好き。
私は、何歩も先を歩きたかったわけじゃないのに。
ただ、近づけれれば。近づいて、でも隣には並ばないように。
前を歩く秋くんを、黙って後ろで見れればそれで良かったのに。
「…勉強、やめようかな」
「はあ?」
「何言ってんだこいつ」と言いたげな顔。
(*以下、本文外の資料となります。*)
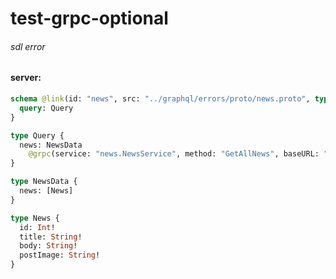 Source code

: # test-grpc-optional

###### sdl error

#### server:

```graphql
schema @link(id: "news", src: "../graphql/errors/proto/news.proto", type: Protobuf) {
  query: Query
}

type Query {
  news: NewsData
    @grpc(service: "news.NewsService", method: "GetAllNews", baseURL: "http://localhost:4000", protoId: "news")
}

type NewsData {
  news: [News]
}

type News {
  id: Int!
  title: String!
  body: String!
  postImage: String!
}
```

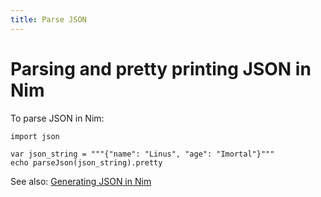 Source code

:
 ```yaml
---
title: Parse JSON
---
```


# Parsing and pretty printing JSON in Nim

To parse JSON in Nim:

    import json

    var json_string = """{"name": "Linus", "age": "Imortal"}"""
    echo parseJson(json_string).pretty

See also: [Generating JSON in Nim](/answers/generate_json/)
「バカじゃねぇの」と目が訴えてる。
「ったく、お前は頭いいのか悪いのかどっちかにしろ」
「…頭いいもん」
「いいや、悪いな」
即答しなくてもいいのに。
ぶすくれる私は、今相当酷い顔をしてるに違いない。
可愛くない、自分でそう思える程に。と、そう考えてたときだった。
「…さっき言った大きいは、メンタルのこと」
「え、」
「その前に言った何歩も先に進んでるは、俺にとっちゃ憧れ」
「…憧れ?」
あまりにも予想外なことを言い出した秋くん。
私はただそれを馬鹿みたいに復唱するだけだった。
「覚えてるか?お前がここに来たばっかの頃。俺がお前の病気を治すって約束しただろう?」
「…忘れるわけないよ」
「なら話は早い。俺はさ、医者んなるのは昔からの夢だったし。
けど、やっぱ諦めたくなるときもあったんだよ」
「あ、秋くんが!?」
意外だ、意外すぎる。
なんでもそつなくこなす秋くんだったから。
“諦める”なんて言葉が口から出てくることに驚いた。